What happened to the 70mpg car I was promised as a child?
May 30, 2010 7:47 AM   Subscribe

Does anyone else remember the textbook I am thinking of from the late 1980's?

This is going to sound crazy, but I have been wondering about it for years. Here goes: Around 20-25 years ago when I was in some grade in school - can't remember which, but seventh seems to stand out - I remember having a textbook, math, I think, in which there was a picture of a car with a caption that read something like "cars of the future like this one will get 70mpg."

The caption, in my memory at least, seemed to imply that the vehicle depicted was capable of this mileage. I have always wondered what ever happened to that technology, for if we were able to build even an experimental vehicle way back then with that kind of capability, why haven't we seen anything that can get that kind of mileage by now?

This all came back to me when a friend sent me this link:
http://jalopnik.com/5549518/how-the-us-government-killed-the-safest-car-ever-built, because that car actually looks quite a bit like the 20-something year old memory I have in my head of the car that was supposed to get the great mileage. However, the car in the link above only got about half that mileage.

I tried doing some searching online for the book, but with the scant amount of information I remember, I have had no success. Did anyone else out there have this textbook and/or remember this caption? This is nothing more than idle curiosity, really, I guess, but it's been bugging me for years.

Thanks!

YB
posted by Yellowbeard to Education (6 answers total)
 
It's rather unlikely that your 25-year-old textbook was illustrated with an image of an actual production-capable car that got 70 mpg. And no one certainly promised you anything.

Technological capability aside, extremely high mileage cars are, in themselves, not what people want. They want cars like they drive today to get 70 mpg. That's not going to happen. To get that kind of mileage, people are going to have to give up large, fast cars. No SUV's, no pickups, no minivans, probably no Civics or Corollas.
posted by justcorbly at 8:54 AM on May 30, 2010


Response by poster: I fully understand the technological problems with getting that kind of mileage - especially given the inefficiency of piston driven internal combustion engines. Then again, I don't remember anything in the caption claiming that the car was using that technology (though I would assume it was). I suppose it's fully possible that the car didn't actually exist, except that I remember it being a photograph, not an illustration, so something existed, even if that something didn't actually get the claimed mileage. It's at least equally probable that my memory is simply at fault.

Like I said, I am just trying to trace down where I saw the information. It's a memory that, for whatever reason, has stuck with me all these years and I would like to see if the memory is even accurate.
posted by Yellowbeard at 9:40 AM on May 30, 2010


They want cars like they drive today to get 70 mpg. That's not going to happen.

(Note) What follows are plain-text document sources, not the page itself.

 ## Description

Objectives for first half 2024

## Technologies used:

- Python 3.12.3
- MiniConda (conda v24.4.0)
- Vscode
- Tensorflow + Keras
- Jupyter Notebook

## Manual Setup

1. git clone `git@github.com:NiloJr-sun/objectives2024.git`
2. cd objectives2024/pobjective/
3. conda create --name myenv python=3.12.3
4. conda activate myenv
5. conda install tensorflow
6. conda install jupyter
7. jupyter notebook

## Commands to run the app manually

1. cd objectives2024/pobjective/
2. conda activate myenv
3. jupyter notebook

What are you talking about? The Prius was getting around 60MPG before they changed the way MPG was calculated. It's unlikely that 70 MPG is somehow out of reach for a 'normal' car. The problem is battery technology, among other things.
posted by delmoi at 9:44 AM on May 30, 2010


Ladies and gentlemen, the Peel P50. Produced in 1962, gets 83mpg.

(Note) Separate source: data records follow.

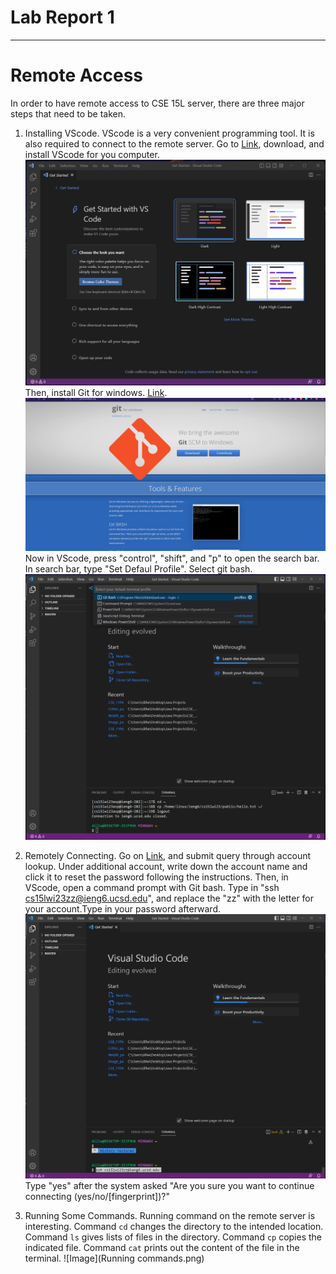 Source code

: # Lab Report 1
---
# Remote Access
In order to have remote access to CSE 15L server, there are three major steps that need to be taken.
1. Installing VScode.
VScode is a very convenient programming tool. It is also required to connect to the remote server.
Go to [Link](https://code.visualstudio.com/download), download, and install VScode for you computer.
![Image](vscode1.png)
Then, install Git for windows. [Link](https://gitforwindows.org/).
![Image](Git1.png)
Now in VScode, press "control", "shift", and "p" to open the search bar.
In search bar, type "Set Defaul Profile".
Select git bash.
![Image](Gitbash1.png)

2. Remotely Connecting.
Go on [Link](https://sdacs.ucsd.edu/~icc/index.php), and submit query through account lookup.
Under additional account, write down the account name and click it to reset the password following the instructions.
Then, in VScode, open a command prompt with Git bash. 
Type in "ssh cs15lwi23zz@ieng6.ucsd.edu", and replace the "zz" with the letter for your account.Type in your password afterward.
![Image](RemoteConnecting1.png)
Type "yes" after the system asked "Are you sure you want to continue connecting (yes/no/[fingerprint])?"

3. Running Some Commands.
Running command on the remote server is interesting.
Command `cd` changes the directory to the intended location.
Command `ls` gives lists of files in the directory.
Command `cp` copies the indicated file.
Command `cat` prints out the content of the file in the terminal.
![Image](Running commands.png)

Sure, it only just barely qualifies as a car, but it is street legal in Britain!
posted by Vorteks at 3:09 PM on May 30, 2010


235 mpg VW.
posted by drjimmy11 at 4:40 PM on May 30, 2010 [1 favorite]


I wouldn't be surprised if could get an early 1980s subcompact going at 70 mpg with today's engine technology, if anyone really wanted to do that.

What happened since you saw that article was that oil prices got really, really low. For example, this article from The Economist in 1999.

The value of having a car that gets 70 mpg subsequently diminished, because you'd only be saving a few tens of dollars every couple weeks, depending on how often you drove. In terms of anything being manufactured in mass, there wasn't much of a market there.

The other thing that happened with cheap fuel prices and advancing engine technology is that we used these advances to make the engines more powerful and reliable, rather than making them more fuel efficient for a given level of power/reliability. Glancing at this Wikipedia page, it looks like a mid-80s Honda Accord had an engine with around 100 hp. Honda Accords in 2010 sport 190 hp engines, which is in the ballpark for circa 1985 muscle cars like the Ford Mustang. We're using these ridiculously powerful engines to move bigger cars, because, given cheap fuel, the market went for big and power.

Cars these days are also considerably safer, what with multiple air bags, better framing, etc. This safety comes at the price of weight, which will reduce fuel economy. Note that we can build a 1000 mpg car, but, in a collision between that car and, say, a Little Tykes Cozy Coup, I wouldn't bet against the Cozy Coup. Said Cozy Coup can probably go faster than the 1000 mpg car, for that matter.